Selon ce projet, la décision sur ce qui constitue une crise serait également laissée à la Commission européenne. Les entreprises n’ont pas vraiment accueilli favorablement la suggestion selon laquelle la Commission européenne pourrait leur dire quoi produire et stocker et avec qui commercer, de sorte que les pouvoirs étendus sont loin d’être certains. Néanmoins, il y a plus d’un signe que l’UE s’oriente vers un style de gouvernement plus centralisé et plus interventionniste face à la crise énergétique.

Bruxelles envisage actuellement une intervention directe sur les marchés de l’énergie, alors qu’un flot de demandes de financements supplémentaires se dirige vers le secteur de l’énergie déjà en difficulté.
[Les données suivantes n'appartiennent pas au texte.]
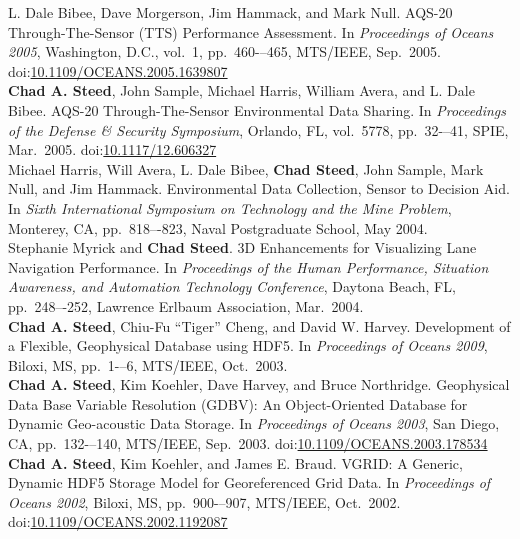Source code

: \documentclass[11pt, letterpaper]{article}
\newcommand{\amper}{{\fontspec[Scale=.95]{Hoefler Text}\selectfont\itshape\&}}
\newcommand{\years}[1]{\marginnote{\scriptsize #1}}
\begin{document}
\begin{sloppypar}
L. Dale Bibee, Dave Morgerson, Jim Hammack, and Mark Null.  AQS-20
Through-The-Sensor (TTS) Performance Assessment.  In \emph{Proceedings of
Oceans 2005}, Washington, D.C., vol.\ 1, pp.\ 460-–465, MTS/IEEE, Sep.\ 2005.
doi:\href{http://dx.doi.org/10.1109/OCEANS.2005.1639807}
{10.1109/OCEANS.2005.1639807}\\
\years{2005}\textbf{Chad A. Steed}, John Sample, Michael Harris, William
Avera, and L. Dale Bibee. AQS-20 Through-The-Sensor Environmental Data
Sharing.  In \emph{Proceedings of the Defense \amper{} Security Symposium},
Orlando, FL, vol.\ 5778, pp.\ 32-–41, SPIE, Mar.\ 2005.
doi:\href{http://dx.doi.org/10.1117/12.606327}{10.1117/12.606327}\\
\years{2004}Michael Harris, Will Avera, L. Dale Bibee, \textbf{Chad Steed},
John Sample, Mark Null, and Jim Hammack.  Environmental Data Collection,
Sensor to Decision Aid.  In \emph{Sixth International Symposium on Technology
and the Mine Problem}, Monterey, CA, pp.\ 818–-823, Naval Postgraduate
School, May 2004.\\
\years{2004}Stephanie Myrick and \textbf{Chad Steed}.  3D Enhancements for
Visualizing Lane Navigation Performance.  In \emph{Proceedings of the Human
Performance, Situation Awareness, and Automation Technology Conference},
Daytona Beach, FL, pp.\ 248–-252, Lawrence Erlbaum Association, Mar.\ 2004.\\
\years{2003}\textbf{Chad A. Steed}, Chiu-Fu ``Tiger'' Cheng, and David W.
Harvey.  Development of a Flexible, Geophysical Database using HDF5.  In
\emph{Proceedings of Oceans 2009}, Biloxi, MS, pp.\ 1-–6, MTS/IEEE, Oct.\ 2003.\\
\years{2003}\textbf{Chad A. Steed}, Kim Koehler, Dave Harvey, and Bruce
Northridge.  Geophysical Data Base Variable Resolution (GDBV): An
Object-Oriented Database for Dynamic Geo-acoustic Data Storage.  In
\emph{Proceedings of Oceans 2003}, San Diego, CA, pp.\ 132-–140, MTS/IEEE,
Sep.\ 2003. doi:\href{http://dx.doi.org/10.1109/OCEANS.2003.178534}
{10.1109/OCEANS.2003.178534}\\
\years{2002}\textbf{Chad A. Steed}, Kim Koehler, and James E. Braud.
VGRID: A Generic, Dynamic HDF5 Storage Model for Georeferenced Grid Data.
In \emph{Proceedings of Oceans 2002}, Biloxi, MS, pp.\ 900-–907,
MTS/IEEE, Oct.\ 2002. doi:\href{http://dx.doi.org/10.1109/OCEANS.2002.1192087}
{10.1109/OCEANS.2002.1192087}
\end{sloppypar}
\end{document}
Bloomberg a rapporté plus tôt ce mois-ci que la suspension des dérivés de l’électricité fait partie des options, tout comme un plafonnement du prix du gaz pour la production d’électricité.

Le marché de l’électricité a beaucoup plus à voir avec le prix du gaz qu’avec le prix du pétrole, mais il convient de rappeler que certains services publics européens sont passés du gaz au pétrole dans la production d’électricité lorsque les prix du gaz ont grimpé en flèche plus tôt cette année. Les prix ne sont pas encore revenus à la normale, de sorte que le pétrole reste une alternative viable pour la production d’électricité. Et dans trois mois, les importations chuteront de 1 million de barils par jour. À moins, bien sûr, que les acheteurs ne trouvent une alternative.

Pour être juste, il existe de nombreuses sources alternatives de pétrole brut. Les producteurs du Moyen-Orient, par exemple, ne seraient que trop heureux de vendre leur pétrole à l’Europe. Il en va de même pour le Nigeria et l’Angola. Néanmoins, ils détermineraient le prix. On ne peut s’empêcher de se demander si l’Union européenne menacera également l’OPEP d’un plafonnement des prix.